▶
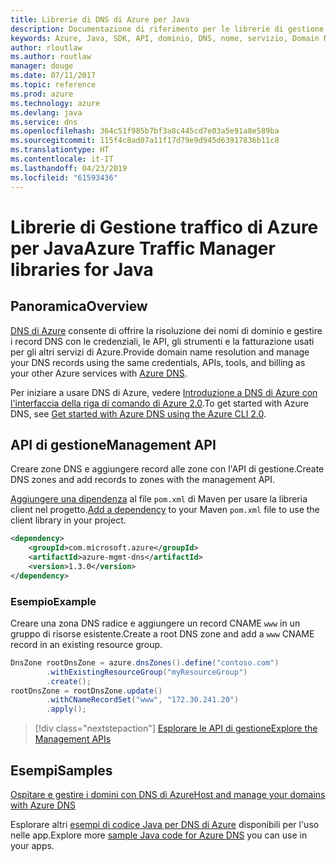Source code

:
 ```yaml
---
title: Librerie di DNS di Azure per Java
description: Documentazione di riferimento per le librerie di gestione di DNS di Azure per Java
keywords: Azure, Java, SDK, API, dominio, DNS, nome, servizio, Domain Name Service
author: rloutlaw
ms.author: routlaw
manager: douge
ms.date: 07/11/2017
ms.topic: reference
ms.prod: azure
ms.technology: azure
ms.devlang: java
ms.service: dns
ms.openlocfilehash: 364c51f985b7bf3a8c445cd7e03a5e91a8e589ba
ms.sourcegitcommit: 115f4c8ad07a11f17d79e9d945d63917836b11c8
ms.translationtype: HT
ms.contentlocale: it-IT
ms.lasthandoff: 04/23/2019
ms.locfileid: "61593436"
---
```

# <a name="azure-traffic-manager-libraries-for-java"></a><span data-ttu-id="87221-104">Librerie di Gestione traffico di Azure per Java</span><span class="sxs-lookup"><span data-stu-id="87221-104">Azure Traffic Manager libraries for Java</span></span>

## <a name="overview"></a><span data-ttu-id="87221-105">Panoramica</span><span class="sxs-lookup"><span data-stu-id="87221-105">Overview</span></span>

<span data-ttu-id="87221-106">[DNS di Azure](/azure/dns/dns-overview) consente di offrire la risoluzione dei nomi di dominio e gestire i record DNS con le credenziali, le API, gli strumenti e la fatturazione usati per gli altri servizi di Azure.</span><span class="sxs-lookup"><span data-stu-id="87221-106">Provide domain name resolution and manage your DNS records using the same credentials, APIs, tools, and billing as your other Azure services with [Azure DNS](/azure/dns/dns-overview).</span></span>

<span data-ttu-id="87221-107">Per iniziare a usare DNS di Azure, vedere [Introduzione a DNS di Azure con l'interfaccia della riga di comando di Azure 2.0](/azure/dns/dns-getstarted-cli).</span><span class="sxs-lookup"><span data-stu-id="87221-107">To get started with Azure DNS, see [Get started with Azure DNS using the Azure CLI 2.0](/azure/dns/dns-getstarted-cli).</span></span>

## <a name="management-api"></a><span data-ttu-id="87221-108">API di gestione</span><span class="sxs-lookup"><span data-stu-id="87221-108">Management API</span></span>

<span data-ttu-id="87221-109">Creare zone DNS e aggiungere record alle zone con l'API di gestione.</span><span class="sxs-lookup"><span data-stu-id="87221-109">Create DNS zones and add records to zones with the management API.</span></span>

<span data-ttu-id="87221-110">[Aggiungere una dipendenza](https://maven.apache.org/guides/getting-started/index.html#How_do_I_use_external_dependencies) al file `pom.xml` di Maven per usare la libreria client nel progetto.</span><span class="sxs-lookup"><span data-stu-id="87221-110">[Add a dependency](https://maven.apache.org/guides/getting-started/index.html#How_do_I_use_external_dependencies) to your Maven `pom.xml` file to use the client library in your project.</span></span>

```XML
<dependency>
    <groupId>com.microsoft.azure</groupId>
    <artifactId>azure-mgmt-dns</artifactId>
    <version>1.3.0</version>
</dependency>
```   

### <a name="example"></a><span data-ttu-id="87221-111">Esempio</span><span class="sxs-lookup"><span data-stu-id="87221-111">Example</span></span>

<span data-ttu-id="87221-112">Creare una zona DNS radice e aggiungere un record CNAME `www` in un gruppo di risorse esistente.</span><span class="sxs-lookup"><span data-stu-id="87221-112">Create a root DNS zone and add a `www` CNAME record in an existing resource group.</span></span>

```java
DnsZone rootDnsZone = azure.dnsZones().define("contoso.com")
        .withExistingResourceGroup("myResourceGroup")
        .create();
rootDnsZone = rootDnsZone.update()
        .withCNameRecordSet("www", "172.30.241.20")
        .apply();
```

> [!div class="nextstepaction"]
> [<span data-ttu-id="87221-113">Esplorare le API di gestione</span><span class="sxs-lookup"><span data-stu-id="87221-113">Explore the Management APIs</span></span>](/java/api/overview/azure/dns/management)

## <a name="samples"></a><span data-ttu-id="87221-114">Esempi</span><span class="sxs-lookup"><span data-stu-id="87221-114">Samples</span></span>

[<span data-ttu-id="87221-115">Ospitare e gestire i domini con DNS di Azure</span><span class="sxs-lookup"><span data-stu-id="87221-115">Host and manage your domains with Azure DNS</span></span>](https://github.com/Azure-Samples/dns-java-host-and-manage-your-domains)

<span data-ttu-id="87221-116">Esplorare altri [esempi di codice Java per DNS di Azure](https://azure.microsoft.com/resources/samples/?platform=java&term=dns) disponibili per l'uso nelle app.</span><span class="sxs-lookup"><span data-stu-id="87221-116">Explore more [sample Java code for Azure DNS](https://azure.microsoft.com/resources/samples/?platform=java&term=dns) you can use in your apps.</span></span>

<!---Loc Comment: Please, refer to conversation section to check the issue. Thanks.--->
◀
**WHAT THE TASK ASKS**
For the string "your", search the preceding data and copy every line that includes it.

**WRITTEN ANSWER**
<span data-ttu-id="87221-106">[DNS di Azure](/azure/dns/dns-overview) consente di offrire la risoluzione dei nomi di dominio e gestire i record DNS con le credenziali, le API, gli strumenti e la fatturazione usati per gli altri servizi di Azure.</span><span class="sxs-lookup"><span data-stu-id="87221-106">Provide domain name resolution and manage your DNS records using the same credentials, APIs, tools, and billing as your other Azure services with [Azure DNS](/azure/dns/dns-overview).</span></span>
<span data-ttu-id="87221-110">[Aggiungere una dipendenza](https://maven.apache.org/guides/getting-started/index.html#How_do_I_use_external_dependencies) al file `pom.xml` di Maven per usare la libreria client nel progetto.</span><span class="sxs-lookup"><span data-stu-id="87221-110">[Add a dependency](https://maven.apache.org/guides/getting-started/index.html#How_do_I_use_external_dependencies) to your Maven `pom.xml` file to use the client library in your project.</span></span>
[<span data-ttu-id="87221-115">Ospitare e gestire i domini con DNS di Azure</span><span class="sxs-lookup"><span data-stu-id="87221-115">Host and manage your domains with Azure DNS</span></span>](https://github.com/Azure-Samples/dns-java-host-and-manage-your-domains)
<span data-ttu-id="87221-116">Esplorare altri [esempi di codice Java per DNS di Azure](https://azure.microsoft.com/resources/samples/?platform=java&term=dns) disponibili per l'uso nelle app.</span><span class="sxs-lookup"><span data-stu-id="87221-116">Explore more [sample Java code for Azure DNS](https://azure.microsoft.com/resources/samples/?platform=java&term=dns) you can use in your apps.</span></span>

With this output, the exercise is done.